Is there a reason to use semaphores here? Do they not unecessarily complicate the situation? What benefit do they provide and what kind of problems will be encountered by using a separate thread implementation for each filter DAG instead of running on a separate thread in a runloop. Were there particular design considerations which informed the decision for the current GPUImage architecture?


Solution

  • When working with a OpenGL(ES) context, bad things happen if you access it from more than one thread at a time. You could simply perform all of your rendering and interaction code on the main thread, but that would interfere with your UI and would halt any image or video processing during UI events (like pulling down a menu). There also are significant performance advantages to doing OpenGL(ES) rendering on a background thread.

    Therefore, you need a way to perform OpenGL(ES) rendering on a background thread while still protecting against simultaneous access. Manually created threads and locks would be one way to do this, but locks have significant performance overhead and properly managing manually created threads can add a lot of code (and the potential to waste resources).

    A one-block-at-a-time Grand Central Dispatch queue is an efficient and relatively easy way to provide safe, lock-free access to a shared resource like this. Any place you want to do OpenGL(ES) rendering on your context, simply wrap it in a block to be dispatched on the context's serial dispatch queue. That makes it easy to see where these accesses take place in your code, and spares you from the performance and code overhead of maintaining manual threads, runloops, and locks.

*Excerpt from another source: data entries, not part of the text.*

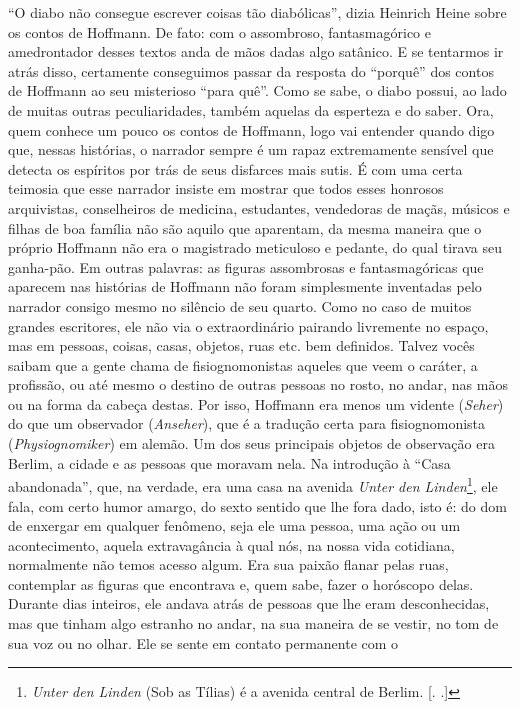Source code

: ``O diabo não consegue escrever coisas tão diabólicas'', dizia Heinrich
Heine sobre os contos de Hoffmann. De fato: com o assombroso,
fantasmagórico e amedrontador desses textos anda de mãos dadas algo
satânico. E se tentarmos ir atrás disso, certamente conseguimos passar
da resposta do ``porquê'' dos contos de Hoffmann ao seu misterioso
``para quê''. Como se sabe, o diabo possui, ao lado de muitas outras
peculiaridades, também aquelas da esperteza e do saber. Ora, quem
conhece um pouco os contos de Hoffmann, logo vai entender quando digo
que, nessas histórias, o narrador sempre é um rapaz extremamente
sensível que detecta os espíritos por trás de seus disfarces mais sutis.
É com uma certa teimosia que esse narrador insiste em mostrar que todos
esses honrosos arquivistas, conselheiros de medicina, estudantes,
vendedoras de maçãs, músicos e filhas de boa família não são aquilo que
aparentam, da mesma maneira que o próprio Hoffmann não era o magistrado
meticuloso e pedante, do qual tirava seu ganha-pão. Em outras palavras:
as figuras assombrosas e fantasmagóricas que aparecem nas histórias de
Hoffmann não foram simplesmente inventadas pelo narrador consigo mesmo
no silêncio de seu quarto. Como no caso de muitos grandes escritores,
ele não via o extraordinário pairando livremente no espaço, mas em
pessoas, coisas, casas, objetos, ruas etc. bem definidos. Talvez vocês
saibam que a gente chama de fisiognomonistas aqueles que veem o caráter,
a profissão, ou até mesmo o destino de outras pessoas no rosto, no
andar, nas mãos ou na forma da cabeça destas. Por isso, Hoffmann era
menos um vidente (\emph{Seher}) do que um observador (\emph{Anseher}),
que é a tradução certa para fisiognomonista (\emph{Physiognomiker}) em
alemão. Um dos seus principais objetos de observação era Berlim, a
cidade e as pessoas que moravam nela. Na introdução à ``Casa
abandonada'', que, na verdade, era uma casa na avenida \emph{Unter den
Linden}\footnote{\emph{Unter den Linden} (Sob as Tílias) é a avenida
  central de Berlim. [. .]}, ele fala, com certo humor amargo,
do sexto sentido que lhe fora dado, isto é: do dom de enxergar em
qualquer fenômeno, seja ele uma pessoa, uma ação ou um acontecimento,
aquela extravagância à qual nós, na nossa vida cotidiana, normalmente
não temos acesso algum. Era sua paixão flanar pelas ruas, contemplar as
figuras que encontrava e, quem sabe, fazer o horóscopo delas. Durante
dias inteiros, ele andava atrás de pessoas que lhe eram desconhecidas,
mas que tinham algo estranho no andar, na sua maneira de se vestir, no
tom de sua voz ou no olhar. Ele se sente em contato permanente com o
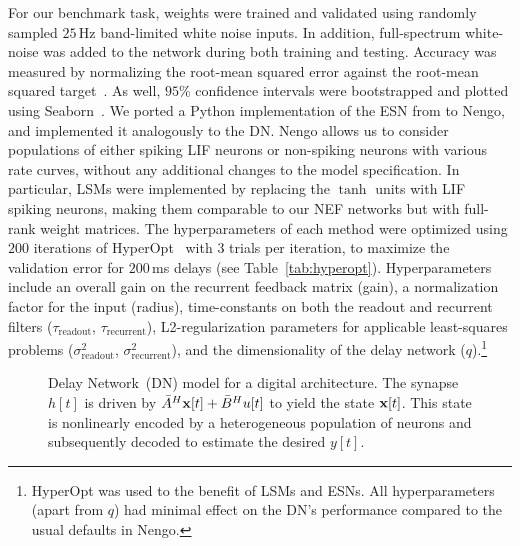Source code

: For our benchmark task, weights were trained and validated using randomly sampled $25$\,Hz band-limited white noise inputs.
In addition, full-spectrum white-noise was added to the network during both training and testing.
Accuracy was measured by normalizing the root-mean squared error against the root-mean squared target~\citep[NRMSE;][]{lukovsevicius2012reservoir}.
As well, $95\%$ confidence intervals were bootstrapped and plotted using Seaborn~\citep{michael_waskom_2015_19108}.
We ported a Python implementation of the ESN from \cite{lukovsevivcius2009reservoir} to Nengo, and implemented it analogously to the DN.
Nengo allows us to consider populations of either spiking LIF neurons or non-spiking neurons with various rate curves, without any additional changes to the model specification.
In particular, LSMs were implemented by replacing the $\tanh$ units with LIF spiking neurons, making them comparable to our NEF networks but with full-rank weight matrices.
The hyperparameters of each method were optimized using $200$ iterations of HyperOpt~\citep{bergstra2013making} with $3$ trials per iteration, to maximize the validation error for $200$\,ms delays (see Table~\ref{tab:hyperopt}).
Hyperparameters include an overall gain on the recurrent feedback matrix (gain), a normalization factor for the input (radius), time-constants on both the readout and recurrent filters ($\tau_\text{readout}$, $\tau_\text{recurrent}$), L2-regularization parameters for applicable least-squares problems ($\sigma^2_\text{readout}$, $\sigma^2_\text{recurrent}$), and the dimensionality of the delay network ($q$).\footnote{%
HyperOpt was used to the benefit of LSMs and ESNs. All hyperparameters (apart from $q$) had minimal effect on the DN's performance compared to the usual defaults in Nengo.}

\begin{figure}
\centering
  \caption{ \label{fig:delay-architecture}
    Delay Network~(DN) model for a digital architecture.
    The synapse $h[t]$ is driven by $\bar{A}^H \mathbf{x}[t] + \bar{B}^H u[t]$ to yield the state $\mathbf{x}[t]$.
    This state is nonlinearly encoded by a heterogeneous population of neurons and subsequently decoded to estimate the desired $y[t]$.
  } 
\end{figure}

    I discuss the reason why I use dispatch semaphores in my answer here, but this is a way of selectively dropping incoming frames in response to load.

    With a serial dispatch queue like this, I want to make sure that at any given time I only have a single image or video frame working its way through the queue. With a single GPU, there is no advantage to rendering more than one image at a time.

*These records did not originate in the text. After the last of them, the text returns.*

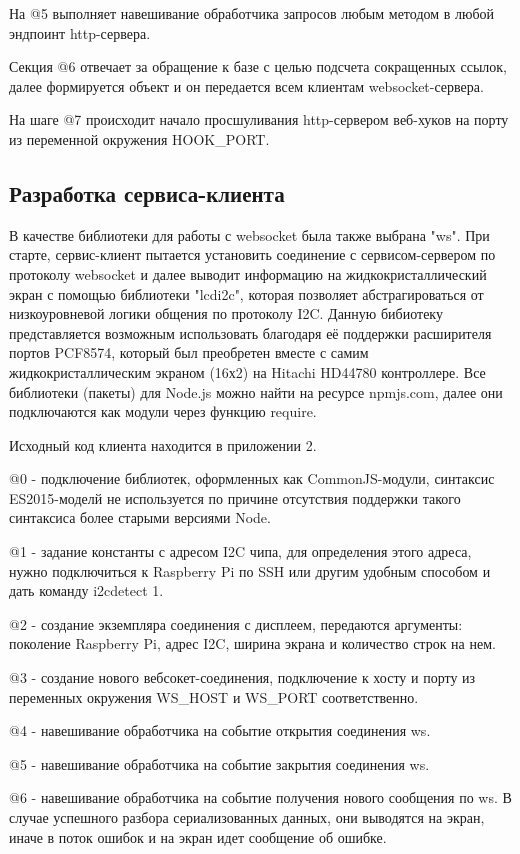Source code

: \documentclass[a4paper, 12pt]{article}
\begin{document}
    На @5 выполняет навешивание обработчика запросов любым методом в любой эндпоинт http-сервера.

    Секция @6 отвечает за обращение к базе с целью подсчета сокращенных ссылок, далее формируется объект и
    он передается всем клиентам websocket-сервера.

    На шаге @7 происходит начало просшуливания http-сервером веб-хуков на порту из переменной окружения HOOK\_PORT.

    \subsection*{Разработка сервиса-клиента}
    В качестве библиотеки для работы с websocket была также выбрана "ws". При старте, сервис-клиент пытается установить
    соединение с сервисом-сервером по протоколу websocket и далее выводит информацию на жидкокристаллический экран с помощью библиотеки
    "lcdi2c", которая позволяет абстрагироваться от низкоуровневой логики общения по протоколу I2C.
    Данную бибиотеку представляется возможным использовать благодаря её поддержки расширителя портов PCF8574, который был
    преобретен вместе с самим жидкокристаллическим экраном (16х2) на Hitachi HD44780 контроллере.
    Все библиотеки (пакеты) для Node.js можно найти на ресурсе npmjs.com, далее они подключаются как модули через функцию require.

    Исходный код клиента находится в приложении 2.

    @0 - подключение библиотек, оформленных как CommonJS-модули, синтаксис ES2015-моделй не используется по причине
    отсутствия поддержки такого синтаксиса более старыми версиями Node.

    @1 - задание константы с адресом I2C чипа, для определения этого адреса, нужно подключиться к Raspberry Pi по SSH или
    другим удобным способом и дать команду i2cdetect 1.

    @2 - создание экземпляра соединения с дисплеем, передаются аргументы: поколение Raspberry Pi, адрес I2C, ширина экрана
    и количество строк на нем.

    @3 - создание нового вебсокет-соединения, подключение к хосту и порту из переменных окружения
    WS\_HOST и WS\_PORT соответственно.

    @4 - навешивание обработчика на событие открытия соединения ws.

    @5 - навешивание обработчика на событие закрытия соединения ws.

    @6 - навешивание обработчика на событие получения нового сообщения по ws. В случае успешного
    разбора сериализованных данных, они выводятся на экран, иначе в поток ошибок и на экран идет сообщение об ошибке.
\end{document}
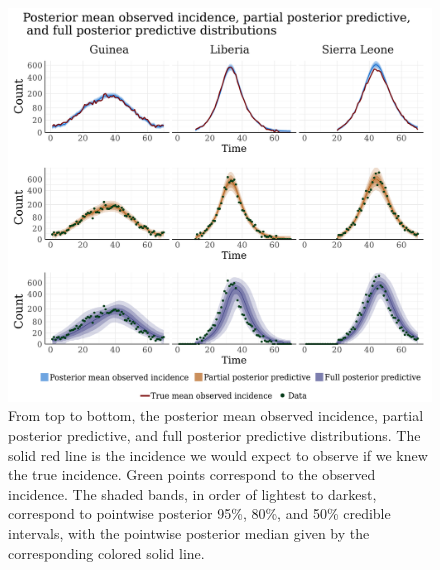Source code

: \begin{figure}[htbp]
	\begin{fullpage}
		\centering
		\includegraphics[width=\linewidth]{figures/ebola_synth_diag_plots}
		\caption[Posterior mean observed incidence, partial posterior predictive, and full posterior distributions for a stratified SEIR model fit to a simulated Ebola outbreak.]{From top to bottom, the posterior mean observed incidence, partial posterior predictive, and full posterior predictive distributions. The solid red line is the incidence we would expect to observe if we knew the true incidence. Green points correspond to the observed incidence. The shaded bands, in order of lightest to darkest, correspond to pointwise posterior 95\%, 80\%, and 50\% credible intervals, with the pointwise posterior median given by the corresponding colored solid line.}
		\label{fig:ebola_synth_diags}
	\end{fullpage}
\end{figure}

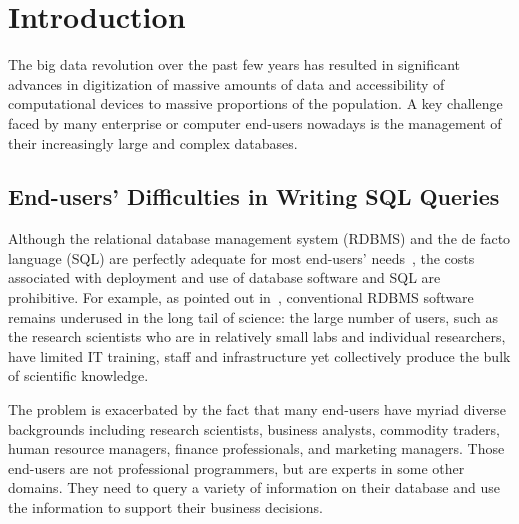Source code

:\section{Introduction}
\label{sec:introduction}


The big data revolution over the past few years has resulted
in significant advances in digitization of massive amounts
of data and accessibility of computational devices to massive
proportions of the population. A key challenge faced by many
enterprise or computer end-users nowadays is the management
of their increasingly large and complex databases.




\subsection{End-users' Difficulties in Writing SQL Queries}
Although the relational database management system (RDBMS) and the
de facto language (SQL) are perfectly adequate for most end-users'
needs~\cite{Howe:2011}, the costs associated with deployment and
use of database software and SQL are prohibitive. 
For example, as pointed out in~\cite{Gray:2005},
conventional RDBMS software remains underused
in the long tail of science: the large number of users, such as the
research scientists who are in relatively small labs and individual
researchers, have limited IT training, staff and infrastructure yet
collectively produce the bulk of scientific knowledge. 

The problem is exacerbated by the fact that many end-users
have myriad diverse backgrounds including research scientists,
business analysts, commodity traders, human resource managers,
finance professionals, and marketing managers. 
Those end-users are not professional programmers, but are experts in some
other domains. They need to query a variety of information on their
database and use the information to support their business decisions.


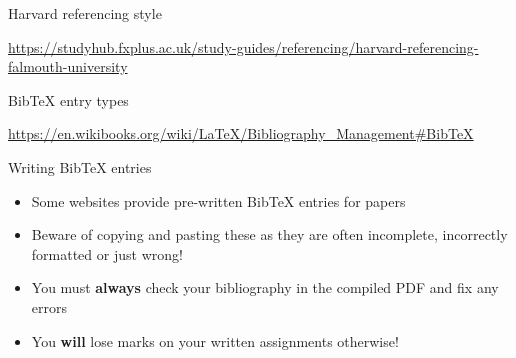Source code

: \begin{frame}{Harvard referencing style}
	\begin{center}
		\small\url{https://studyhub.fxplus.ac.uk/study-guides/referencing/harvard-referencing-falmouth-university}
	\end{center}
\end{frame}

\begin{frame}{BibTeX entry types}
	\begin{center}
		\small\url{https://en.wikibooks.org/wiki/LaTeX/Bibliography_Management\#BibTeX}
	\end{center}
\end{frame}

\begin{frame}{Writing BibTeX entries}
	\begin{itemize}
		\pause\item Some websites provide pre-written BibTeX entries for papers
		\pause\item Beware of copying and pasting these as they are often incomplete, incorrectly formatted or just wrong!
		\pause\item You must \textbf{always} check your bibliography in the compiled PDF and fix any errors
		\pause\item You \textbf{will} lose marks on your written assignments otherwise!
	\end{itemize}
\end{frame}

    However, if you've got a camera providing frames to be processed at 30-60 frames per second, and your processing pipeline occasionally takes more than 1/30th or 1/60th of a second to operate on these images, you have to make a decision. Do you drop the incoming frames, or do you enqueue them to be processed? If it's the latter, you'll keep building up more and more frames in your queue until you exhaust available processing and memory resources, and you'll also see a larger and larger lag in processing.

    The dispatch semaphore allows me to immediately drop frames if there is one already being processed in the serial dispatch queue, and to do so in a performant and safe manner. It also only adds a few lines of code, almost all of which are found in my answer here (this is even shorter and more readable in Swift 3).

    The architecture I describe above has been thoroughly profiled, and has been the best solution I've found for these needs. I've used it for years to provide 60 FPS OpenGL ES rendering of molecular models on older iOS hardware, live machine vision processing on Macs, and realtime video filtering on iOS. It's proven to be pretty solid and easy to maintain, given all the things that can go wrong with multithreaded code. The overhead from the GCD queues and semaphores has never been close to a performance bottleneck in my video rendering.